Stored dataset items
━━━

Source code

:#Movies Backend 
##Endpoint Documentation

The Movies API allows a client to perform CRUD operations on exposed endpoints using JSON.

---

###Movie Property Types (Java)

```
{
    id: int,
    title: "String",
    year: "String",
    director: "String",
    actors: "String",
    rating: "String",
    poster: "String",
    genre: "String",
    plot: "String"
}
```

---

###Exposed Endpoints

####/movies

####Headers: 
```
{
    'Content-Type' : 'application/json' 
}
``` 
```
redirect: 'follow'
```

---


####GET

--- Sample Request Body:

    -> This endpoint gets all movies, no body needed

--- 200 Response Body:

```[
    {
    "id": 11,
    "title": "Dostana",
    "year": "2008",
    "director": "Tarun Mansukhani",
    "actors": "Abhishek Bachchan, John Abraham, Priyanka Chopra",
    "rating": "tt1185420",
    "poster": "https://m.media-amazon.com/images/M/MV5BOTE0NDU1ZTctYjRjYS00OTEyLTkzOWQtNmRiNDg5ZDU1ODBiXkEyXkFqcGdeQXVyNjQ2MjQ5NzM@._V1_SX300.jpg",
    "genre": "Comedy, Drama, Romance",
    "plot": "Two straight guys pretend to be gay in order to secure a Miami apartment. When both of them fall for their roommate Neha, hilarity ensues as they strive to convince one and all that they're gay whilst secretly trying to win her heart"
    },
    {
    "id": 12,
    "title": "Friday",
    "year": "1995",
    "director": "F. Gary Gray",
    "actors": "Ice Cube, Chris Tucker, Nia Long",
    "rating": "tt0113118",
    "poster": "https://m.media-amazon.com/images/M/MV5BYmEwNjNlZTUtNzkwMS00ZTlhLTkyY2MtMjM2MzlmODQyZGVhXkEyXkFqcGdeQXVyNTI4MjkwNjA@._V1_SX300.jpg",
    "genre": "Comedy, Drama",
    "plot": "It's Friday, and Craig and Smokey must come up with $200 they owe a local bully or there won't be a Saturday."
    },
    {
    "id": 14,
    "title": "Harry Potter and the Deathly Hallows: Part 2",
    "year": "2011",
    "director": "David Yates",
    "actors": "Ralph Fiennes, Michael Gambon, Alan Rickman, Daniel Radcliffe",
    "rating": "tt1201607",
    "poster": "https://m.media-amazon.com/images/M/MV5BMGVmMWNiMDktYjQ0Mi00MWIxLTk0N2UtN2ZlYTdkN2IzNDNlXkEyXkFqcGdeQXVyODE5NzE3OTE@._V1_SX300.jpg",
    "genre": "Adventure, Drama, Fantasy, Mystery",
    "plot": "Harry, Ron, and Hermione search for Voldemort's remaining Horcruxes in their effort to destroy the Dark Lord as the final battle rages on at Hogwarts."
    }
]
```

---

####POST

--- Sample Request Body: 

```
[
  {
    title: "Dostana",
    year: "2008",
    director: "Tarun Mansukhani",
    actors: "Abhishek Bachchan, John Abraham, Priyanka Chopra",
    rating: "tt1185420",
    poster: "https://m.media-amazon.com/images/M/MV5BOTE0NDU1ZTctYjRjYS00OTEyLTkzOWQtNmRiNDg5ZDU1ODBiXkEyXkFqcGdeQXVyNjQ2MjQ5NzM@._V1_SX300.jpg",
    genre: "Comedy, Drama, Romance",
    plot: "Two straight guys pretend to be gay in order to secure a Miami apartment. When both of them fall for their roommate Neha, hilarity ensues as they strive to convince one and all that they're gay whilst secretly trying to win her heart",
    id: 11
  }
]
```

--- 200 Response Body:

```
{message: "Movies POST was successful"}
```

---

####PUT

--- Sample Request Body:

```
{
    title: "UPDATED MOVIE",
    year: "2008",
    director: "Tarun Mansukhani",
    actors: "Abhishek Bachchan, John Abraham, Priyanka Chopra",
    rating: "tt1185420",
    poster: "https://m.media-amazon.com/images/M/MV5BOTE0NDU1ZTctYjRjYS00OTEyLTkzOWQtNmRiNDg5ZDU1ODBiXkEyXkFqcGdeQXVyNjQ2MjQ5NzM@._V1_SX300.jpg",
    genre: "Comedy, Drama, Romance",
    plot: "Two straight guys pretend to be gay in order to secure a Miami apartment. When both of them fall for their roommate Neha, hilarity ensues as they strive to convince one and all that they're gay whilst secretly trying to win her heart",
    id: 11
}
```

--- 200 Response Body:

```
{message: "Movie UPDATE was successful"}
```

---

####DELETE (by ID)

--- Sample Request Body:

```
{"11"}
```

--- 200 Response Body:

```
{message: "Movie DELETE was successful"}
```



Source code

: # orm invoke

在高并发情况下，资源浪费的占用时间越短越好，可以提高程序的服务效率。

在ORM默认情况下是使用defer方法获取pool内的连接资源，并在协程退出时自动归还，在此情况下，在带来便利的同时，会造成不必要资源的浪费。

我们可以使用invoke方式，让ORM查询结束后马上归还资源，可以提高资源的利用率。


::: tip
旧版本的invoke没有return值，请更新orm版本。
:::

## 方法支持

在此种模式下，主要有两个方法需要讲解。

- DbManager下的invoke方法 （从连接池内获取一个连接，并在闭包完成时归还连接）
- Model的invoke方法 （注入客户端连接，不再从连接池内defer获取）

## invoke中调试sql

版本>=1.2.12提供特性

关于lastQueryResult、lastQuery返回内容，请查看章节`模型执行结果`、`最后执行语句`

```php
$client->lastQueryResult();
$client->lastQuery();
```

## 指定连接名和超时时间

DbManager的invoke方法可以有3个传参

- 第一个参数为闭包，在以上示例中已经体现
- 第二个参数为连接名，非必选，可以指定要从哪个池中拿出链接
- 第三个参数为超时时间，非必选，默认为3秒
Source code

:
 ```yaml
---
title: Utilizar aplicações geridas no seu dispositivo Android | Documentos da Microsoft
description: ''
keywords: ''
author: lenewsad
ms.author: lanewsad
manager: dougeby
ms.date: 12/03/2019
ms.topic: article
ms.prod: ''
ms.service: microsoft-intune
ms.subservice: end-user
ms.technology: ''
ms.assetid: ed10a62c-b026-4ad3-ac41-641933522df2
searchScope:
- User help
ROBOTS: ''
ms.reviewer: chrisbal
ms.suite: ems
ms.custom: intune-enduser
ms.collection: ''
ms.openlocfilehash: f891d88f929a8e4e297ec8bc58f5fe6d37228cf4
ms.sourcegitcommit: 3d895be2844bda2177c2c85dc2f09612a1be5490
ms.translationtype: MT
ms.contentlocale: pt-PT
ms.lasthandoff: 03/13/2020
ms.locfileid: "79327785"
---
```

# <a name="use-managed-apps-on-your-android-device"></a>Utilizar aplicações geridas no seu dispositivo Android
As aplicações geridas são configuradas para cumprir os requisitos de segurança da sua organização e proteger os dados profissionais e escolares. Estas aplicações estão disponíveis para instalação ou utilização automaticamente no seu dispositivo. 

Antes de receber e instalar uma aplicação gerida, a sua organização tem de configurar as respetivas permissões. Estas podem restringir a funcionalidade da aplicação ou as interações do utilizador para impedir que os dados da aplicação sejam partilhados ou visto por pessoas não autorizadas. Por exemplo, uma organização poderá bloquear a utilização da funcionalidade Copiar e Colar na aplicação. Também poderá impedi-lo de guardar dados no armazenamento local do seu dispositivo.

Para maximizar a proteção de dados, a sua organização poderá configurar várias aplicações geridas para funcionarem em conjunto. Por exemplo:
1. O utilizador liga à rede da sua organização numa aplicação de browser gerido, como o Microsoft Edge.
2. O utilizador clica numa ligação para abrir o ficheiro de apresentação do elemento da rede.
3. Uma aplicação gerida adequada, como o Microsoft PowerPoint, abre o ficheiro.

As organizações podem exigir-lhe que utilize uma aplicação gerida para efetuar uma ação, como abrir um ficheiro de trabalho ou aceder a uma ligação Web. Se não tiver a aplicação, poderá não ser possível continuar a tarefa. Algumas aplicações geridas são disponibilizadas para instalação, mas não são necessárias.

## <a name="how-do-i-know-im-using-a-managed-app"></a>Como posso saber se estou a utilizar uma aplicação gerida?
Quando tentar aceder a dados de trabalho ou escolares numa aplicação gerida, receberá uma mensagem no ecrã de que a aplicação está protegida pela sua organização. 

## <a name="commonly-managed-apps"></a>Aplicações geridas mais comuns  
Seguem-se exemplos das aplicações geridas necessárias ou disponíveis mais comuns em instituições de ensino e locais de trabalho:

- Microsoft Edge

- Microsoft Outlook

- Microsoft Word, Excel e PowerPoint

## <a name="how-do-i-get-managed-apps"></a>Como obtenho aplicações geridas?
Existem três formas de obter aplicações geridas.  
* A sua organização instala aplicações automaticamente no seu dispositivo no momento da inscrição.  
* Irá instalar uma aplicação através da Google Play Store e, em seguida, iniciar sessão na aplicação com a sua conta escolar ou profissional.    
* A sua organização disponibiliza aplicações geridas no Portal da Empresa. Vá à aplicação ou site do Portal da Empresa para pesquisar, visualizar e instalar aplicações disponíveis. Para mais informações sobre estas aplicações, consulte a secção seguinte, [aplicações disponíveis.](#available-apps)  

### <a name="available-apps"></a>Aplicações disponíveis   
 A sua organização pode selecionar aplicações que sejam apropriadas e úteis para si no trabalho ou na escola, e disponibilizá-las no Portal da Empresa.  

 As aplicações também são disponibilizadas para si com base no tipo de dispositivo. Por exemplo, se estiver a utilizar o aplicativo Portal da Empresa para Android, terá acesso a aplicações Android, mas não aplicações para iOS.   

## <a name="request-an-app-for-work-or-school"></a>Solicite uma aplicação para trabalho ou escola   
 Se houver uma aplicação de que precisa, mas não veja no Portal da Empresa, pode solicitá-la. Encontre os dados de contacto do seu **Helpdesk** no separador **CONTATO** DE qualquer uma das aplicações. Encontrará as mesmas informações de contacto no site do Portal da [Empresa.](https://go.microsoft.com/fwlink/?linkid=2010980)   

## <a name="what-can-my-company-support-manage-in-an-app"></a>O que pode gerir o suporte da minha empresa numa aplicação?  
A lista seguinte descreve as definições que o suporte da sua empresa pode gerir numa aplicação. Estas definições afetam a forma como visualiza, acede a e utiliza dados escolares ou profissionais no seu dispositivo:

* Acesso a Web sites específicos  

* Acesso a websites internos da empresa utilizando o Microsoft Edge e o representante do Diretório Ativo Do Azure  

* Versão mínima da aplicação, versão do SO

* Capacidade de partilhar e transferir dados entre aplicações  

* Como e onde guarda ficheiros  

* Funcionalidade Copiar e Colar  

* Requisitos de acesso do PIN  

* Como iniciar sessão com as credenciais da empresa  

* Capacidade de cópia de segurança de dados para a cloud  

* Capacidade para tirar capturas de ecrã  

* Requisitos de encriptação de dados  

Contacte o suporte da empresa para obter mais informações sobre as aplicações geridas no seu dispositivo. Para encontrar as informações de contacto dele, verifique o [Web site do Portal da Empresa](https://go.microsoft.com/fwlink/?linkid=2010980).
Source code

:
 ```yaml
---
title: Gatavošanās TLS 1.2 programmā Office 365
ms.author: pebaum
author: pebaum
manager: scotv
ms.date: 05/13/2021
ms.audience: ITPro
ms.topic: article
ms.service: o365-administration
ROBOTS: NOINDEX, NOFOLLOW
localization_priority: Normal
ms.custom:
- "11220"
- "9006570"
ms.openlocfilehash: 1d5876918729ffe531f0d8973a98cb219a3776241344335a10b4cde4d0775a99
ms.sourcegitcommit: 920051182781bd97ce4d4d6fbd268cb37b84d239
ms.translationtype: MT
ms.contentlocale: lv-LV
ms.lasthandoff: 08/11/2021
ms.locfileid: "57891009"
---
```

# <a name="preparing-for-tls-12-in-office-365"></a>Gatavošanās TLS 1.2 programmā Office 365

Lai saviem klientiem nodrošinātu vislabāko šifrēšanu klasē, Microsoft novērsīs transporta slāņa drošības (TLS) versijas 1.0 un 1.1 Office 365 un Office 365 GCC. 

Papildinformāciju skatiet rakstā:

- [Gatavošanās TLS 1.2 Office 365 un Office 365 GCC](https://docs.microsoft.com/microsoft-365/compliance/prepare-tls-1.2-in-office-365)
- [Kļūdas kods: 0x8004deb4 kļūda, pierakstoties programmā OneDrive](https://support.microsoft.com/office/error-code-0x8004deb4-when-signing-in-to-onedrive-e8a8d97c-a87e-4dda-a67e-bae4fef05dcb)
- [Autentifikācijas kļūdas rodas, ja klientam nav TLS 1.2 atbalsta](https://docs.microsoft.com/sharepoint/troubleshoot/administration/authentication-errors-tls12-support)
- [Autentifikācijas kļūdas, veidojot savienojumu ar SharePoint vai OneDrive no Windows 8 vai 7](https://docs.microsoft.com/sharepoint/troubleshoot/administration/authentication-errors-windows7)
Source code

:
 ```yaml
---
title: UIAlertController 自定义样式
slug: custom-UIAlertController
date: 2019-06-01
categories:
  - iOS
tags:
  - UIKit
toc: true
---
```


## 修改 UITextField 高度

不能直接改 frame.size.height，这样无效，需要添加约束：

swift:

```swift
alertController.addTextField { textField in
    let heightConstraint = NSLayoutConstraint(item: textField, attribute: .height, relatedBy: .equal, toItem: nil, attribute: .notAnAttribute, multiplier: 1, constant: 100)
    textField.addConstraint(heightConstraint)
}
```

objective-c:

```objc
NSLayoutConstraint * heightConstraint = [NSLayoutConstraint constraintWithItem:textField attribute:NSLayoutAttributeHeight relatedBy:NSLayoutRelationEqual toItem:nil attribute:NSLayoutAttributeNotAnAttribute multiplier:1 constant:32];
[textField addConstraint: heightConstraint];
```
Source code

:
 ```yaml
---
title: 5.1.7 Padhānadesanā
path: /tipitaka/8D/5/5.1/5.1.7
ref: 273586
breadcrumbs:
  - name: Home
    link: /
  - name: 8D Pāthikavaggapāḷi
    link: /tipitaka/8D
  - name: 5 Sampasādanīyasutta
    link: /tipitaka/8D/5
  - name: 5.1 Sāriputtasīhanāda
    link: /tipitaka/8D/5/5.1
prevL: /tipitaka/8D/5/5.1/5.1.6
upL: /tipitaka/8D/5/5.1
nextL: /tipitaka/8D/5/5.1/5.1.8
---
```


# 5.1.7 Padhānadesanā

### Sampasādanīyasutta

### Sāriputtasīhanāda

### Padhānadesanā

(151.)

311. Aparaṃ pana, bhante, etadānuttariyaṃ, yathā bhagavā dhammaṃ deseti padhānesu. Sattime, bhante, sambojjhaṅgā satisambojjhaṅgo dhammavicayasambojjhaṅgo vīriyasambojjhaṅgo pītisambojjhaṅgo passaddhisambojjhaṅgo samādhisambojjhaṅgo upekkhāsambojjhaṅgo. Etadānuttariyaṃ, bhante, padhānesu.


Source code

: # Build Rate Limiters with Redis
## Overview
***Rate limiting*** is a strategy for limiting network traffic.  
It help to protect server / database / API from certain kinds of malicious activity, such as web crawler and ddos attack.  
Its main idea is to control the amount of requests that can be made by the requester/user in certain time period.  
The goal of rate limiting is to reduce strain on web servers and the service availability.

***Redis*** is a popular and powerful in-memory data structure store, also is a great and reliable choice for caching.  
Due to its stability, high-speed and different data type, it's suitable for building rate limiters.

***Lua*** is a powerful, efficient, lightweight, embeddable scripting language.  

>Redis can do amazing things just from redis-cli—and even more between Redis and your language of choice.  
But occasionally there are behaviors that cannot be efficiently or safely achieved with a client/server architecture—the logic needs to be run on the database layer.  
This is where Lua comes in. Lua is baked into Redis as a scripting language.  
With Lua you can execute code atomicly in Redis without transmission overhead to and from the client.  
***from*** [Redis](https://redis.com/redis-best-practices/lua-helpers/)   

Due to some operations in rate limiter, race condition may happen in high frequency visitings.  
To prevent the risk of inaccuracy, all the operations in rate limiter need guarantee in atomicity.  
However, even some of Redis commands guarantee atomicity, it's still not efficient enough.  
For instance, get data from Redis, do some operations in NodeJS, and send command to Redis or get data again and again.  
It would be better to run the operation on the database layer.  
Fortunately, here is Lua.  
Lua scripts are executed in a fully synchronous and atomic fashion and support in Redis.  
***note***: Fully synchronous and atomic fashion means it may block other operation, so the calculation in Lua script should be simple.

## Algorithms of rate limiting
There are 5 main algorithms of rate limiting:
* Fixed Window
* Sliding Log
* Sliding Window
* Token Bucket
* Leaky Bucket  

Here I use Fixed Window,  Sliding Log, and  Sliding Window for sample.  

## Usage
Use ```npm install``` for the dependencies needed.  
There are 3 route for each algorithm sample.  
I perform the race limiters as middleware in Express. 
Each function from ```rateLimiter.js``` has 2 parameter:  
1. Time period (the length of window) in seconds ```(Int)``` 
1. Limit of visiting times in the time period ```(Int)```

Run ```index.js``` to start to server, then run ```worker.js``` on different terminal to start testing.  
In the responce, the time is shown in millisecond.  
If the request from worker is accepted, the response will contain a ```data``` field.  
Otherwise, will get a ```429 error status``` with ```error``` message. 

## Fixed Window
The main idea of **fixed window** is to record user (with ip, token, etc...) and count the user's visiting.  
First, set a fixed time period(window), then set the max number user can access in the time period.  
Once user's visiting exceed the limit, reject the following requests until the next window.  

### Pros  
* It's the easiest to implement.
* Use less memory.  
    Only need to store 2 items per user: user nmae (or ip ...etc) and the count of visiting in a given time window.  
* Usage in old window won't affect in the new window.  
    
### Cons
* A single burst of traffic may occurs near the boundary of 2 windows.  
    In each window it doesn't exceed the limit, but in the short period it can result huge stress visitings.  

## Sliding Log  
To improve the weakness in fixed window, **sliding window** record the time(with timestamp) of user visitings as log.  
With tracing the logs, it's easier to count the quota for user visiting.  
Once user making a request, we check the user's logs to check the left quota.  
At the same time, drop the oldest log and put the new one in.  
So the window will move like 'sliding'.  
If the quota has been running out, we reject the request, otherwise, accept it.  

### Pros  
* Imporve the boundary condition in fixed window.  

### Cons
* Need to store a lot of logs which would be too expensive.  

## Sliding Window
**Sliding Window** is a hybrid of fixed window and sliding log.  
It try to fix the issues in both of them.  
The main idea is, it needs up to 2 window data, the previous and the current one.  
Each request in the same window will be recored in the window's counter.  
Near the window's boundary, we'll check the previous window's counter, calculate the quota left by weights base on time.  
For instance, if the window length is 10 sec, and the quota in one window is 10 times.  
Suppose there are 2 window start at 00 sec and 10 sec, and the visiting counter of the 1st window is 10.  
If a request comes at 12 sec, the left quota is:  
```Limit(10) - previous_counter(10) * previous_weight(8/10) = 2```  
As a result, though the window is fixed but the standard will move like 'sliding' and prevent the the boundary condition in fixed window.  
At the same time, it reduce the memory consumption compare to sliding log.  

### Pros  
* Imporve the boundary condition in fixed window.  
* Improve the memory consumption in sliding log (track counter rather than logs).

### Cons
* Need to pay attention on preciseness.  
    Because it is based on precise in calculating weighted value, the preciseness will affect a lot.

━━━

* TASK ITEM *
Wherever the word "Drama" turns up in the records above, copy the line that holds it.

* PROBLEM SOLUTION *
    "genre": "Comedy, Drama, Romance",
    "genre": "Comedy, Drama",
    "genre": "Adventure, Drama, Fantasy, Mystery",
    genre: "Comedy, Drama, Romance",
    genre: "Comedy, Drama, Romance",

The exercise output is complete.